Neural Networks with ScikitLearn


What is a Neural Network?


A lot of Machine Learning is inspired by how the human mind works. The concept of Neural Networks goes one step further - to take inspiration from the way Neurons are laid out in the human brain.
As you can see in the image above, the neurons get multiple inputs and based on these, give out one output that feeds into another set of neurons, and so on. The nervous system is built of many such neurons connected to each other. Each neuron contributes to the decision process by appropriately forwarding the input signal - based on the training it has gathered. Such a model has the potential to hold all that a human brain does. Each neuron has a minimal functionality that can potentially do wonders.
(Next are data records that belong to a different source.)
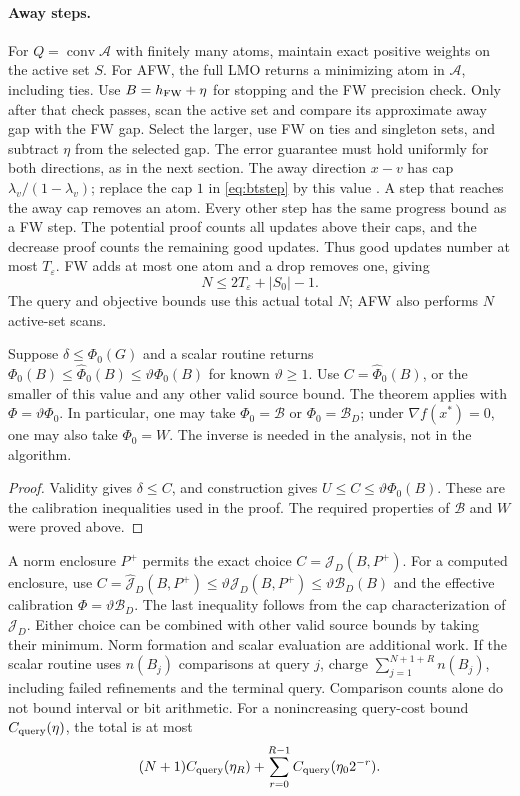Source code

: \paragraph{Away steps.}\label{alg:afw}
For $Q=\operatorname{conv}\mathcal A$ with finitely many atoms, maintain
exact positive weights on the active set $S$.
For AFW, the full LMO returns a minimizing atom in $\mathcal A$, including ties.
Use $B=h_{\rm FW}+\eta$ for stopping and the FW precision check.
Only after that check passes,
scan the active set and compare its approximate away gap with the FW gap.
Select the larger, use FW on ties and singleton sets,
and subtract $\eta$ from the selected gap. The error guarantee must
hold uniformly for both directions, as in the next section.
The away direction $x-v$ has cap $\lambda_v/(1-\lambda_v)$; replace
the cap $1$ in \eqref{eq:btstep} by this value \cite{lacostejaggi}.
A step that reaches the away cap removes an atom. Every other step has
the same progress bound as a FW step. The potential proof counts all
updates above their caps, and the decrease proof counts the remaining
good updates. Thus good updates number at most $T_\varepsilon$.
FW adds at most one atom and a drop removes one, giving
\begin{equation}\label{eq:dropcount}
 N\le2T_\varepsilon+|S_0|-1.
\end{equation}
The query and objective bounds use this actual total $N$; AFW also
performs $N$ active-set scans.

\begin{corollary}\label{nloracle:energy}
Suppose $\delta\le\Phi_0(G)$ and a scalar routine returns
$\Phi_0(B)\le\widehat\Phi_0(B)\le\vartheta\Phi_0(B)$ for known
$\vartheta\ge1$. Use $C=\widehat\Phi_0(B)$, or the smaller of this
value and any other valid source bound. The theorem applies with
$\Phi=\vartheta\Phi_0$. In particular, one may take
$\Phi_0=\mathcal B$ or $\Phi_0=\mathcal B_D$; under $\nabla f(x^*)=0$, one may also take
$\Phi_0=W$. The inverse is needed in the analysis, not in the algorithm.
\end{corollary}
\begin{proof}
Validity gives $\delta\le C$, and construction gives
$U\le C\le\vartheta\Phi_0(B)$. These are the calibration inequalities
used in the proof. The required properties of $\mathcal B$ and $W$
were proved above.
\end{proof}

A norm enclosure $P^+$ permits the exact choice $C=\mathcal J_D(B,P^+)$.
For a computed enclosure, use
$C=\widehat{\mathcal J}_D(B,P^+)\le\vartheta\mathcal J_D(B,P^+)
\le\vartheta\mathcal B_D(B)$ and the effective calibration
$\Phi=\vartheta\mathcal B_D$. The last inequality follows from the
cap characterization of $\mathcal J_D$. Either choice can be combined with other
valid source bounds by taking their minimum. Norm formation and scalar
evaluation are additional work.
If the scalar routine uses $n(B_j)$ comparisons at query $j$, charge
$\sum_{j=1}^{N+1+R}n(B_j)$, including failed refinements and the terminal
query. Comparison counts alone do not bound interval or bit arithmetic.
For a nonincreasing query-cost bound $C_{\rm query}(\eta)$, the total is
at most
\[
 (N+1)C_{\rm query}(\eta_R)+\sum_{r=0}^{R-1}C_{\rm query}(\eta_0 2^{-r}).
\]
From the mathematical point of view, there is a limit to what a linear function can do and it was noticed that results of polynomials were not good enough to justify the computational expense. Hence the concept of neurons picked up momentum. Neurons are implemented as linear function with a non linear topping - called the activation function. Thus, each neuron is defined by weights for each input and a bias. The result of this operation is fed into the activation function. The final output is the input for the next set of neurons. Such Artificial neuron is called a Perceptron.
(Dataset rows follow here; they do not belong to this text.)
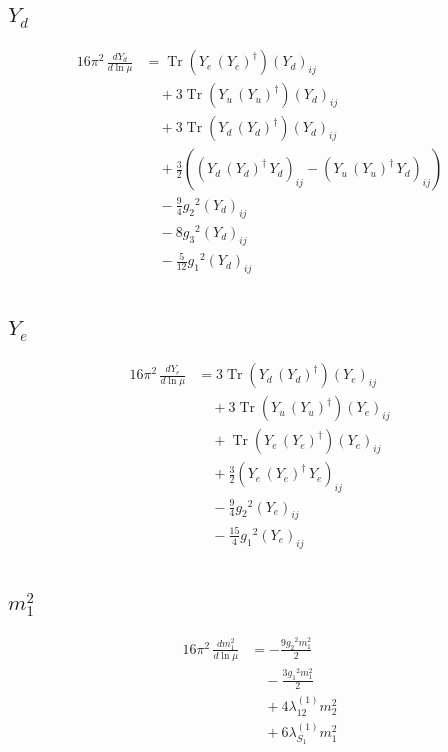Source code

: \documentclass[10pt,a4paper]{article}
\begin{document}
\subsection*{$Y_d$}
\begin{align*}
16\pi^2\,\frac{d Y_d}{d\ln\mu} &=\operatorname{Tr}\!\left({Y_e}\,\left({Y_e}\right)^{\dagger}\right) \left({Y_d}\right)_{ij} \\
&\quad +3 \operatorname{Tr}\!\left({Y_u}\,\left({Y_u}\right)^{\dagger}\right) \left({Y_d}\right)_{ij} \\
&\quad +3 \operatorname{Tr}\!\left({Y_d}\,\left({Y_d}\right)^{\dagger}\right) \left({Y_d}\right)_{ij} \\
&\quad +\frac{3}{2} (\left({Y_d}\,\left({Y_d}\right)^{\dagger}\,{Y_d}\right)_{ij}-\left({Y_u}\,\left({Y_u}\right)^{\dagger}\,{Y_d}\right)_{ij}) \\
&\quad -\frac{9}{4} {g_2}^2 \left({Y_d}\right)_{ij} \\
&\quad -8 {g_3}^2 \left({Y_d}\right)_{ij} \\
&\quad -\frac{5}{12} {g_1}^2 \left({Y_d}\right)_{ij} \\
\end{align*}
\subsection*{$Y_e$}
\begin{align*}
16\pi^2\,\frac{d Y_e}{d\ln\mu} &=3 \operatorname{Tr}\!\left({Y_d}\,\left({Y_d}\right)^{\dagger}\right) \left({Y_e}\right)_{ij} \\
&\quad +3 \operatorname{Tr}\!\left({Y_u}\,\left({Y_u}\right)^{\dagger}\right) \left({Y_e}\right)_{ij} \\
&\quad +\operatorname{Tr}\!\left({Y_e}\,\left({Y_e}\right)^{\dagger}\right) \left({Y_e}\right)_{ij} \\
&\quad +\frac{3}{2} \left({Y_e}\,\left({Y_e}\right)^{\dagger}\,{Y_e}\right)_{ij} \\
&\quad -\frac{9}{4} {g_2}^2 \left({Y_e}\right)_{ij} \\
&\quad -\frac{15}{4} {g_1}^2 \left({Y_e}\right)_{ij} \\
\end{align*}
\subsection*{$m_1^2$}
\begin{align*}
16\pi^2\,\frac{d m_1^2}{d\ln\mu} &=-\frac{9 {g_2}^2 {m_1^2}}{2} \\
&\quad -\frac{3 {g_1}^2 {m_1^2}}{2} \\
&\quad +4 {\lambda_{12}^{(1)}} {m_2^2} \\
&\quad +6 {\lambda_{S_1}^{(1)}} {m_1^2} \\
\end{align*}
\end{document}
Often the network has multiple layers of such Perceptrons. That is called MLP (Multy Layer Perceptron). In an MLP, we have an input layer, an output layer and zero or more hidden layers.
Each Perceptron has an array of inputs and an array of weights that are multiplied with the inputs to generate a scalar. This processing is linear - they cannot help fitting a non linear curve - irrespective of the depth of the network. If the network has to fit non linear curves, we need some non linear element on each perceptron. Hence, perceptrons are tipped with a non linear activation function. This could be a sigmoid or tanh or relu ... Researchers have offered several activation functions that have specific advantages.
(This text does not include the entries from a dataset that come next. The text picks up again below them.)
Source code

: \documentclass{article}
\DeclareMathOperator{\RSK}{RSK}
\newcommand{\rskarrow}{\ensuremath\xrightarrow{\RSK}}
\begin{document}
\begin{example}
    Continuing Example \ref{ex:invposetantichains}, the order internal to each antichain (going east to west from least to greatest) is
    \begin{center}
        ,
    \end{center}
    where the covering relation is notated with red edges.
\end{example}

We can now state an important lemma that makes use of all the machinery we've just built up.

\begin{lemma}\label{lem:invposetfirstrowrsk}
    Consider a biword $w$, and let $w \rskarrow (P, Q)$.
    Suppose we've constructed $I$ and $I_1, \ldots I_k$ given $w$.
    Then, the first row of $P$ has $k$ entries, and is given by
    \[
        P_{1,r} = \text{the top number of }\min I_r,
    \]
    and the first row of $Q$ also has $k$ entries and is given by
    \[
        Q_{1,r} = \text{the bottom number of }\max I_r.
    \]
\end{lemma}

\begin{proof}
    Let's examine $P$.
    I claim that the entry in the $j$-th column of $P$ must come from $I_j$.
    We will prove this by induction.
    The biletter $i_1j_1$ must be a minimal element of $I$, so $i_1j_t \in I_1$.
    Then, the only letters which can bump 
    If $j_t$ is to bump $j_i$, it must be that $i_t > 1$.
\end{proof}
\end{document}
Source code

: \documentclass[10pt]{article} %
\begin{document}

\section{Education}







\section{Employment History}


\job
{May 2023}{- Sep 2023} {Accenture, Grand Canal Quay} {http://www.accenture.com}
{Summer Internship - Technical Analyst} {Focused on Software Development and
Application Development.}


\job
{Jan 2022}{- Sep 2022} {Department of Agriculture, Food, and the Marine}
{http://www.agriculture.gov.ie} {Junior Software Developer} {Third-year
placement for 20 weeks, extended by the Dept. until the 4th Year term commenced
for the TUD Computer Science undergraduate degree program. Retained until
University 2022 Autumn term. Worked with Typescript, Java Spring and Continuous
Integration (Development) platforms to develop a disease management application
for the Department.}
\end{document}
With everything in place, a neural network looks like this:
The layout, width and depth of the network is one of the most interesting topics of research. Experts have developed different kinds of networks for different kinds of problems. The deeper and larger the network, more is its capacity. Human brain has around 100 billion neurons. Neural Networks are nowhere near that - some researchers quote experiments with million. This concept of large neural networks or Deep Learning is not new. But it was limited to mathematical curiosity and research papers. The recent boom in the availability of massive training data and computing power has made it a big success.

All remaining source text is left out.